What could be more “Not yet” than this story, against the background of some vague promises from angels that this would be a wonderful experience? There’s never been a more empirically disappointing Christmas than the first one, and that’s our template. We’re meant, by a mystical bond with the liturgical template, to experience the “not yet” against the longing of the “already”.

So the experience of Christmas never quite ascends to the vision of Christmas, which, like all visions, is made of just the bright shiny bits with the dark seams of the original, and even the disappointing memories of our past holidays, always dropping away. It’s o.k.; follow the star, and figure it out. .

So I snap back to the start of it all, where the angel appears with greetings – “Merry Christmas”. We now know that what the angel actually said was “Merry Christmas, figure it out.”

The Cross of Blue Flame

You’d be walking home after Sunday evening church. A few minutes past the golden hour, to the mauve hour, when the sun shafts are gone, but the sky is still lighter than the tree trunks. Woods on the right, the creek down the hill on the left side, and far across the creek and beyond the fields, the occasional light from a house. The trees are close on this right side, shadowing the road from a stirring roof overhead.

You have long memorized the bumps of the road; you’ve walked it since you were a child. For anyone else it would be too shadowed at this hour for steady steps.

Far off through the trees there’s a light, moving from trunk to trunk, gently, neither hiding nor hurrying, but coming your way. It’s a cool light, toward blue.
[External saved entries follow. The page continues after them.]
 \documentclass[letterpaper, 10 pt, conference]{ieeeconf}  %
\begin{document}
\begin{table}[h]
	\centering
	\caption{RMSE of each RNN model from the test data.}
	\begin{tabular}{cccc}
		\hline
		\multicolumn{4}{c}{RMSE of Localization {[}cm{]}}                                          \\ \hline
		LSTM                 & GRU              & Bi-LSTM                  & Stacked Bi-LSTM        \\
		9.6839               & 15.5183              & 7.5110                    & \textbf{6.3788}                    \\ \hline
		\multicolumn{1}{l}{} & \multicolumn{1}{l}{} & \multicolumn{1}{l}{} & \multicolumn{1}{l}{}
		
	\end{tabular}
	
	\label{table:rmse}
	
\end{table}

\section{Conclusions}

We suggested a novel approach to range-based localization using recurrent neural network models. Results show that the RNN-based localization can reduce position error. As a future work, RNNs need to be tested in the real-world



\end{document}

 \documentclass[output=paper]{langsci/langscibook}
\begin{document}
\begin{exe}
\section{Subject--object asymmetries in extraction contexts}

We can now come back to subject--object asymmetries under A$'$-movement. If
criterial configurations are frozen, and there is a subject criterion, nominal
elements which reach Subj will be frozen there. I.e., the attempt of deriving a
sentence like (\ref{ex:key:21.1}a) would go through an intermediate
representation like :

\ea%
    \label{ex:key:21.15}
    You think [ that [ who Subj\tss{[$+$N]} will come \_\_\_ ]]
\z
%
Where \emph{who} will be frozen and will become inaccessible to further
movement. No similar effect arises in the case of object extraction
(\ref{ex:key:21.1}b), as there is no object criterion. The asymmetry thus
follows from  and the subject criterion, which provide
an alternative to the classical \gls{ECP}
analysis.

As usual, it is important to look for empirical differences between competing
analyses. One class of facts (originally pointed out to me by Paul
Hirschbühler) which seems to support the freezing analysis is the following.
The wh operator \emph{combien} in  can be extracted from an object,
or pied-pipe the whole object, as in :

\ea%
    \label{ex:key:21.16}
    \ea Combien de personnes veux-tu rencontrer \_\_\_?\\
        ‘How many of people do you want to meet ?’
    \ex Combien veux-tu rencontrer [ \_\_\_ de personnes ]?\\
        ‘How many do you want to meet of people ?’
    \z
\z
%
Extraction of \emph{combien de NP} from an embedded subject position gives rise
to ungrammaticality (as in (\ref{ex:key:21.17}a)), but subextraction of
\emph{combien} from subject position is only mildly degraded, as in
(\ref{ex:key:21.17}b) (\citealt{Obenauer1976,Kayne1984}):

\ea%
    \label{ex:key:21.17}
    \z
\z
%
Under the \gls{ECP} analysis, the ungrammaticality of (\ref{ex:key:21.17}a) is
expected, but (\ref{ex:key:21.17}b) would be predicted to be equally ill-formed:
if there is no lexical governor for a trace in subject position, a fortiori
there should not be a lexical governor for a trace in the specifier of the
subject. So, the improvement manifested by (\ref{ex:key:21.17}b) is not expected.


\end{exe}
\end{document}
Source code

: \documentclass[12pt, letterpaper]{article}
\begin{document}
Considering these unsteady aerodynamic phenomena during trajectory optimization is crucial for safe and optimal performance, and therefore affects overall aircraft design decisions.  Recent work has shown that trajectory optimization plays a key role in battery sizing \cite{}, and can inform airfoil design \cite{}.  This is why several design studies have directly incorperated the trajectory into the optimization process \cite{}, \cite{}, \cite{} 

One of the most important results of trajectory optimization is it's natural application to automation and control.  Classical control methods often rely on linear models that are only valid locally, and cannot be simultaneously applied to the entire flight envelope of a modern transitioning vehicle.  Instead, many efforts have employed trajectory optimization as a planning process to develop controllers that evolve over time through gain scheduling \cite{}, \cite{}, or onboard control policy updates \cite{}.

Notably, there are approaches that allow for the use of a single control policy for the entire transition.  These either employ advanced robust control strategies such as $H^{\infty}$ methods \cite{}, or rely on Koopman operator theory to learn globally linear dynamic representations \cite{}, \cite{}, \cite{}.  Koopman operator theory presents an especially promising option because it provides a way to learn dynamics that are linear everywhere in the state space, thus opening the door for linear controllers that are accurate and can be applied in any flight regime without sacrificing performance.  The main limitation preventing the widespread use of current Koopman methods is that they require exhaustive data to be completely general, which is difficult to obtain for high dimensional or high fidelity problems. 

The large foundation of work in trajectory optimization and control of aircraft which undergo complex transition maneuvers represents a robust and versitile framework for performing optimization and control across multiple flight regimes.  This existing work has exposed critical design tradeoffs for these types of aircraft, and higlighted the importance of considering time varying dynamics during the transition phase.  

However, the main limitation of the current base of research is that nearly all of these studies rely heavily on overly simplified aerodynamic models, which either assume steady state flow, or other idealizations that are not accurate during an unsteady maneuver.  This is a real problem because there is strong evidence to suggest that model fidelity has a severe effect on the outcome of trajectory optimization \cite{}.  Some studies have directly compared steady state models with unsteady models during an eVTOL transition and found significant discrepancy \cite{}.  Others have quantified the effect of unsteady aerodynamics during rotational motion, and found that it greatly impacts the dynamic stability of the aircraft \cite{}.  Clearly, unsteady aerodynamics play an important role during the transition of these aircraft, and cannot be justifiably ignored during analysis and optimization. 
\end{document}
The blue shimmers like a northern light, with an internal dance that shifts the shape of the flame second by second.

When the flame reaches the road a stone throw ahead of you, it stops. It is clearly there for you. After you also stop and collect your puzzled thoughts toward the blue flickering point, the flame stops dancing, contracts into its own center, then stretches four arms back out into the unmistakeable sign of a Baptist cross, like the one atop all the country churches. There it stands for a long minute, in a brighter, steadier blue glow. It stands, you stand, breathing. Then it contracts again back into its own center, and is gone. The dark returns.

You wait for something else but there is nothing else. Then, when the frogs timidly start again in the creek and the owl resumes her rollcall, you notice how quiet the woods had already become.

It’s always on a road like this and a night like this. It’s always after evening church service. Never across open ground, never near graves. This is not the cemetery wisp. This is no prophecy; no knowledge is offered and there is nothing asked of you.

You’ll only see the blue cross once in your life. You’ll hesitate to tell anyone, because you’re not sure what it meant. But then, always, and within a few days, a death of someone you know. You’ll wonder if the blue cross was to warn you – that’s natural – but it doesn’t feel like a warning.

Later, as you casually ask around, you’ll realize there is no-one you know who has seen the blue cross, but many of them have known someone who said they heard of it.

As best I can tell, it means something like this:

“Death is known to me. I start your mornings and I count your evenings. When the old ones leave the church building to walk their dirt roads toward home, I count their steps. And as the road and the woods and the steeple-bells age, to tell them all their time runs old, I watch. Death is not my friend, but is an acquaintance, and I count his steps too.”